The index typewriter was briefly popular in niche markets. Although they were slower than keyboard type machines they were mechanically simpler and lighter, they were therefore marketed as being suitable for travellers, and because they could be produced more cheaply than keyboard machines, as budget machines for users who needed to produce small quantities of typed correspondence. For example, the Simplex Typewriter Company made index typewriters that cost 1/40th the cost of a Remington typewriter.

The index typewriter's niche appeal however soon disappeared, as on the one hand new keyboard typewriters became lighter and more portable and on the other refurbished second hand machines began to become available. The last widely available western index machine was the Mignon typewriter produced by AEG which was produced until 1934. Considered one of the very best of the index typewriters, part of the Mignon's popularity was that it featured both interchangeable indexes and type, allowing the use of different fonts and character sets, something very few keyboard machines allowed and only at considerable added cost.

Although pushed out of the market in most of the world by keyboard machines, successful Japanese and Chinese typewriters are of the index type albeit with a very much larger index and number of type elements.

Embossing tape label makers are the most common index typewriters today, and perhaps the most common typewriters of any kind still being manufactured.

The platen was mounted on a carriage that moved horizontally to the left, automatically advancing the typing position, after each character was typed.
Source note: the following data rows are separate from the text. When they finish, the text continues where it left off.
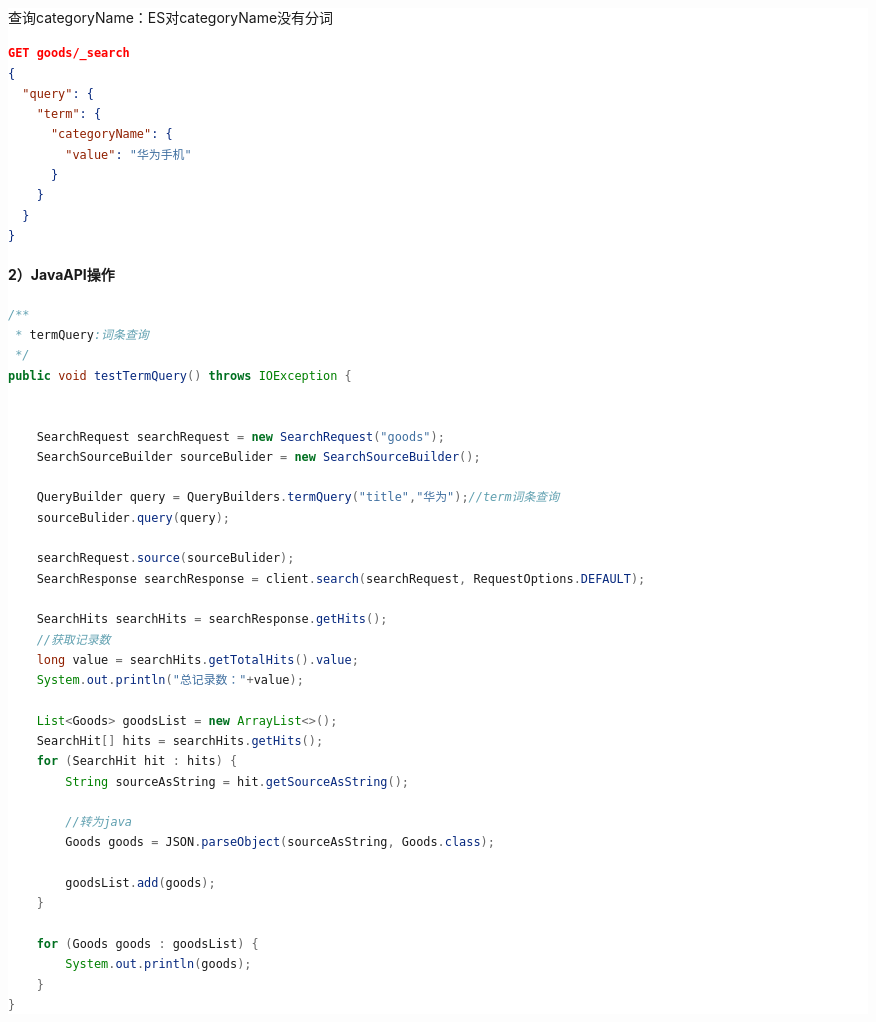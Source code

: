 查询categoryName：ES对categoryName没有分词

```json
GET goods/_search
{
  "query": {
    "term": {
      "categoryName": {
        "value": "华为手机"
      }
    }
  }
}
```

#### 2）JavaAPI操作

```java
/**
 * termQuery:词条查询
 */
public void testTermQuery() throws IOException {


    SearchRequest searchRequest = new SearchRequest("goods");
    SearchSourceBuilder sourceBulider = new SearchSourceBuilder();

    QueryBuilder query = QueryBuilders.termQuery("title","华为");//term词条查询
    sourceBulider.query(query);

    searchRequest.source(sourceBulider);
    SearchResponse searchResponse = client.search(searchRequest, RequestOptions.DEFAULT);

    SearchHits searchHits = searchResponse.getHits();
    //获取记录数
    long value = searchHits.getTotalHits().value;
    System.out.println("总记录数："+value);

    List<Goods> goodsList = new ArrayList<>();
    SearchHit[] hits = searchHits.getHits();
    for (SearchHit hit : hits) {
        String sourceAsString = hit.getSourceAsString();

        //转为java
        Goods goods = JSON.parseObject(sourceAsString, Goods.class);

        goodsList.add(goods);
    }

    for (Goods goods : goodsList) {
        System.out.println(goods);
    }
}
```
The carriage-return lever at the far left was then pressed to the right to return the carriage to its starting position and rotating the platen to advance the paper vertically. A small bell was struck a few characters before the right hand margin was reached to warn the operator to complete the word and then use the carriage-return lever.

Standardization

By about 1910, the "manual" or "mechanical" typewriter had reached a somewhat standardized design. There were minor variations from one manufacturer to another, but most typewriters followed the concept that each key was attached to a typebar that had the corresponding letter molded, in reverse, into its striking head. When a key was struck briskly and firmly, the typebar hit a ribbon (usually made of inked fabric), making a printed mark on the paper wrapped around a cylindrical platen.

The platen was mounted on a carriage that moved horizontally to the left, automatically advancing the typing position, after each character was typed. The carriage-return lever at the far left was then pressed to the right to return the carriage to its starting position and rotating the platen to advance the paper vertically. A small bell was struck a few characters before the right hand margin was reached to warn the operator to complete the word and then use the carriage-return lever. Typewriters for languages written right-to-left operate in the opposite direction.

Frontstriking

In most of the early typewriters, the typebars struck upward against the paper, pressed against the bottom of the platen, so the typist could not see the text as it was typed. What was typed was not visible until a carriage return caused it to scroll into view. The difficulty with any other arrangement was ensuring the typebars fell back into place reliably when the key was released. This was eventually achieved with various ingenious mechanical designs and so-called "visible typewriters" which used frontstriking, in which the typebars struck forward against the front side of the platen, became standard.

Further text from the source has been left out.